Credit Suisse « ne boycotte pas le secteur de l’énergie car la banque a des partenariats en cours et de solides relations avec ses clients dans ce secteur », a déclaré un porte-parole à Reuters. « Nous sommes impatients de nous engager avec le contrôleur du Texas pour résoudre cette question ».
BNP Paribas n’a pas immédiatement répondu à une demande de commentaire du Wall Street Journal.
Autres mesures prises par les États
Le Texas n’est pas le seul État à restreindre les activités des sociétés financières en raison de leurs politiques énergétiques. La Floride a adopté mardi une résolution interdisant aux gestionnaires de ses fonds de pension de prendre en compte les considérations ESG dans leurs stratégies d’investissement.
Le mois dernier, la Virginie-Occidentale a déclaré qu’elle n’accorderait plus de contrats d’État à JPMorgan Chase, Wells Fargo, Goldman Sachs, Morgan Stanley et BlackRock en raison de la décision de ces sociétés de réduire le financement des entreprises charbonnières.
BlackRock est une cible courante pour les États qui envisagent de restreindre leurs contrats. Selon Bloomberg, dix-neuf procureurs généraux d’État, dont celui du Texas, ont écrit une lettre ce mois-ci accusant le PDG Larry Fink de rechercher des investissements durables plutôt que les profits des actionnaires.
Hegar a déclaré à l’agence de presse que les entités gouvernementales devraient utiliser sa liste comme un « système de filtrage » lorsqu’elles concluent des contrats.
La loi du Texas n’affecte pas les contrats de gestion des investissements des sociétés listées avec les fonds de pension de l’État. Les futurs contrats devront toutefois inclure une déclaration selon laquelle l’entreprise « ne boycotte pas les entreprises du secteur de l’énergie », a déclaré le Texas, selon le Financial Times.
La loi permet également d’échelonner les désinvestissements dans le temps et prévoit des exemptions pour que l’État ne perde pas d’argent, selon le Wall Street Journal.

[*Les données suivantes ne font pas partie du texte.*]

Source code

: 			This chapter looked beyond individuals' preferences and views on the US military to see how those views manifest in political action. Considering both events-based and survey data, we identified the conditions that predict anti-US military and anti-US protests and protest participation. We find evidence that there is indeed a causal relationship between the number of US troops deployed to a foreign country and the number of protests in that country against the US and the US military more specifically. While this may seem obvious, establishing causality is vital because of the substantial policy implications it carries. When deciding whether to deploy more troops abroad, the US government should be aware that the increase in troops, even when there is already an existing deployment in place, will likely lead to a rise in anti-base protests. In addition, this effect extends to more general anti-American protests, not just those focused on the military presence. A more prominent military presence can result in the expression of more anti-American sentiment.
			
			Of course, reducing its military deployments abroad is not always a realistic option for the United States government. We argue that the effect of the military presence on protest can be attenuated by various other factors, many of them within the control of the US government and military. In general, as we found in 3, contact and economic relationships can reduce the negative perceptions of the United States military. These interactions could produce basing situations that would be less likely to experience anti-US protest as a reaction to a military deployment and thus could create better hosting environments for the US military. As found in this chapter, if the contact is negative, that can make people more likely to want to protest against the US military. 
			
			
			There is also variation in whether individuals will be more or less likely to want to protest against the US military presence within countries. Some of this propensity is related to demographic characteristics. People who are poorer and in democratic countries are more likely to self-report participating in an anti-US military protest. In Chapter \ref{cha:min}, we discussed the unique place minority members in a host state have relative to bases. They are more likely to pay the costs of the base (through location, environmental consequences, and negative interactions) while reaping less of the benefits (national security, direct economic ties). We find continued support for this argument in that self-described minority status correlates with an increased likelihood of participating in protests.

« Ma plus grande inquiétude est le faux récit créé par les défenseurs de l’environnement à Washington et à Wall Street, selon lequel notre économie peut s’affranchir complètement des combustibles fossiles », a déclaré M. Hegar. « Un désinvestissement complet de l’industrie est non seulement peu pratique et illogique, mais va à l’encontre du bien-être économique du Texas et de nos citoyens. »
La liste noire du financement de l’énergie n’est pas la seule que le Texas maintient. L’État dispose d’une liste pour les entreprises ayant des liens avec l’Iran, le Soudan et les terroristes étrangers, et d’une autre pour les entreprises qui boycottent Israël.